Alternatively, you can run the inference with just a few lines of Python code.

from inspiremusic.cli.inference import InspireMusic
from inspiremusic.cli.inference import env_variables
if __name__ == "__main__":
  env_variables()
  model = InspireMusic(model_name = "InspireMusic-Base")
  model.inference("text-to-music", "Experience soothing and sensual instrumental jazz with a touch of Bossa Nova, perfect for a relaxing restaurant or spa ambiance.")

Music Continuation Task

One-line Shell script for music continuation task.
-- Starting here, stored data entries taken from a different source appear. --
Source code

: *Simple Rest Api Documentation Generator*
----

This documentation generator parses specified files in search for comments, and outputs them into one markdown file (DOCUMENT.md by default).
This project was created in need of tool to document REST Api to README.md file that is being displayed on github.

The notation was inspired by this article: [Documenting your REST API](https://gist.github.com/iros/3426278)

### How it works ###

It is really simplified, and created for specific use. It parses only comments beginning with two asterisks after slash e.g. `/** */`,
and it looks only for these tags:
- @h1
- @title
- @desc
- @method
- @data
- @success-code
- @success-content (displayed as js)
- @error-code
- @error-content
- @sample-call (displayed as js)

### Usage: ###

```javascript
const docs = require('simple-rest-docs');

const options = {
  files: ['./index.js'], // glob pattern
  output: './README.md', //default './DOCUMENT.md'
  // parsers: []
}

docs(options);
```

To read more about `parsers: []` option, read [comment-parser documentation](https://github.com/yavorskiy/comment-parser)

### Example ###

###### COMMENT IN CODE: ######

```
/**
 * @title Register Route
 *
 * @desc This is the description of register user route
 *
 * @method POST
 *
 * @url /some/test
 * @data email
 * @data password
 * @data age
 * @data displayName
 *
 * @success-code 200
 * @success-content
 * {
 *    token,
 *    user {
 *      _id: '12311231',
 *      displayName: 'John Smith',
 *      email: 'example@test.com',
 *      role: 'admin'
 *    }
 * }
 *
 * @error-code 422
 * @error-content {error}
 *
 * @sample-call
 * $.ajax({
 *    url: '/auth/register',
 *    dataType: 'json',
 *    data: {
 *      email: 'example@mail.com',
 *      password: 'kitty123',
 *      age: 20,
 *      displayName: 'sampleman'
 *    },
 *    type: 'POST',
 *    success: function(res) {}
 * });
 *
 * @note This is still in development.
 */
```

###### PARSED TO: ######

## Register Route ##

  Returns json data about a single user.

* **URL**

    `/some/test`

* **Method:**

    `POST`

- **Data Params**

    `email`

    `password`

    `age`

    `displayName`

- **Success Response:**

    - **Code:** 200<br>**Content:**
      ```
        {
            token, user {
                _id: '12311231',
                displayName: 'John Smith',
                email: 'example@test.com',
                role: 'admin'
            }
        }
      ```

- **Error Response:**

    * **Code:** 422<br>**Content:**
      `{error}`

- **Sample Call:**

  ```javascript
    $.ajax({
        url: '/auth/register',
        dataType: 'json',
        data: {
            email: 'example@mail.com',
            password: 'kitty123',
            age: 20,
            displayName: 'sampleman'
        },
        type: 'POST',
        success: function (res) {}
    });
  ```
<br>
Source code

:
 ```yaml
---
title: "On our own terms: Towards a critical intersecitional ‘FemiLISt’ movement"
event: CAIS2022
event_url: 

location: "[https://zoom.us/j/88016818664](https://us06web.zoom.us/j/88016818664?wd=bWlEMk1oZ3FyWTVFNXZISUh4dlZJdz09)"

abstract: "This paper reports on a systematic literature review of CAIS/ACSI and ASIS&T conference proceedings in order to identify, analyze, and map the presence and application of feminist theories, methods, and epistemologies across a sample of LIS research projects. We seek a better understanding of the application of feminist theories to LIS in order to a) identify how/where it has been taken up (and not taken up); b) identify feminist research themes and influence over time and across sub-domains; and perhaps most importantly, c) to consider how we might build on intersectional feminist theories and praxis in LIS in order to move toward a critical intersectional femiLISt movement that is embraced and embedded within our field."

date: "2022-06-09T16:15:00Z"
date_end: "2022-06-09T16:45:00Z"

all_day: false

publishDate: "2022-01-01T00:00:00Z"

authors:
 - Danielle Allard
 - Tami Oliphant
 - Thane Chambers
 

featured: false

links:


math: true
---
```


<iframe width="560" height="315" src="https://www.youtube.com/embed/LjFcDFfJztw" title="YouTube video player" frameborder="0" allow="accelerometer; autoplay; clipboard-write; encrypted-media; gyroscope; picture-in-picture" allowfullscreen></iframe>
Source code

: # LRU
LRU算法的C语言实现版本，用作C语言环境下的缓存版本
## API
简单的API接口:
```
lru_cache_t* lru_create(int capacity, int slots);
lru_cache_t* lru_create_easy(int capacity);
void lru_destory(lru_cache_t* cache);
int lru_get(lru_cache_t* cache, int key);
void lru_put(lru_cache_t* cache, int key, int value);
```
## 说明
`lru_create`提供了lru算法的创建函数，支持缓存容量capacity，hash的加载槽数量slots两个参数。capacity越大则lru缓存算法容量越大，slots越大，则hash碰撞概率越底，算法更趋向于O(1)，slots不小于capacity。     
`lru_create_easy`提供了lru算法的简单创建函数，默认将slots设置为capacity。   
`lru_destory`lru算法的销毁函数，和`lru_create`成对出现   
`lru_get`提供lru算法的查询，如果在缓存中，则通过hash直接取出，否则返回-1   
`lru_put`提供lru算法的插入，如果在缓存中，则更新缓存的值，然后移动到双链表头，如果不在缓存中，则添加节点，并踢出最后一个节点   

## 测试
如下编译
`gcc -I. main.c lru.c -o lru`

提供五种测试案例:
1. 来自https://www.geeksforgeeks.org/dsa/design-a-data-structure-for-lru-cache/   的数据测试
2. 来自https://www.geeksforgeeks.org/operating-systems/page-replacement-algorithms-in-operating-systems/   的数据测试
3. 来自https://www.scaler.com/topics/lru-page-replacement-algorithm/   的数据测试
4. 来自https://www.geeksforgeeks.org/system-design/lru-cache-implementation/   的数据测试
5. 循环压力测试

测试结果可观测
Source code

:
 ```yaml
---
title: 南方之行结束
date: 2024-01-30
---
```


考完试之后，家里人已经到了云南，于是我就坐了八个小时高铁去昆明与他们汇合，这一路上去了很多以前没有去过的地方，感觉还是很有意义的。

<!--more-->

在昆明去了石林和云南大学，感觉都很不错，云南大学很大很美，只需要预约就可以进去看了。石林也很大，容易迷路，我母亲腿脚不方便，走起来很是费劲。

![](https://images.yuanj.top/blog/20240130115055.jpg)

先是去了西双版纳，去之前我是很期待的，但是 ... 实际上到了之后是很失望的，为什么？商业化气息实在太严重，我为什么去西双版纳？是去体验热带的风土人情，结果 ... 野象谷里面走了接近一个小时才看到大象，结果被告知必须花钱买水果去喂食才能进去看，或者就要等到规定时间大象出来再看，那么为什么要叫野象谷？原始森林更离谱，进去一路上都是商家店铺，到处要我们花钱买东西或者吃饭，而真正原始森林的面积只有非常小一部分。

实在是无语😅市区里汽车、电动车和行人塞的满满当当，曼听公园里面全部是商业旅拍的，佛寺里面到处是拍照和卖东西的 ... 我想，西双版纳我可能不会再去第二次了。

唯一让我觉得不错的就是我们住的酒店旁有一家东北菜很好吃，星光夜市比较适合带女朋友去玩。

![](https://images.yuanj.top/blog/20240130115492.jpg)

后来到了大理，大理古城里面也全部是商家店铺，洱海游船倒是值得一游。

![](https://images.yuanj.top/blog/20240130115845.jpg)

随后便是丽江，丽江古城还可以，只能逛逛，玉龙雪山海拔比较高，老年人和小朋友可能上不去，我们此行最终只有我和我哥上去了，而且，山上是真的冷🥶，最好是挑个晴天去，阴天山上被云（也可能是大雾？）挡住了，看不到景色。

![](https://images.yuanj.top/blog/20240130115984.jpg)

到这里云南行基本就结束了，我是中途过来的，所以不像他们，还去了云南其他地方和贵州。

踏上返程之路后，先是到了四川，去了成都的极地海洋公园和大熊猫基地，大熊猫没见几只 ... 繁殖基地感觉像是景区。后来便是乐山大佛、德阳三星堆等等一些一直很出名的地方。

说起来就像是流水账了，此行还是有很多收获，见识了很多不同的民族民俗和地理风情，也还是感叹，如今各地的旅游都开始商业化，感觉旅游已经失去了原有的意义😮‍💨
cd examples/music_generation
# with flow matching
python -m inspiremusic.cli.inference --task continuation -g 0 -a audio_prompt.wav
# without flow matching
python -m inspiremusic.cli.inference --task continuation -g 0 -a audio_prompt.wav --fast True

Alternatively, you can run the inference with just a few lines of Python code.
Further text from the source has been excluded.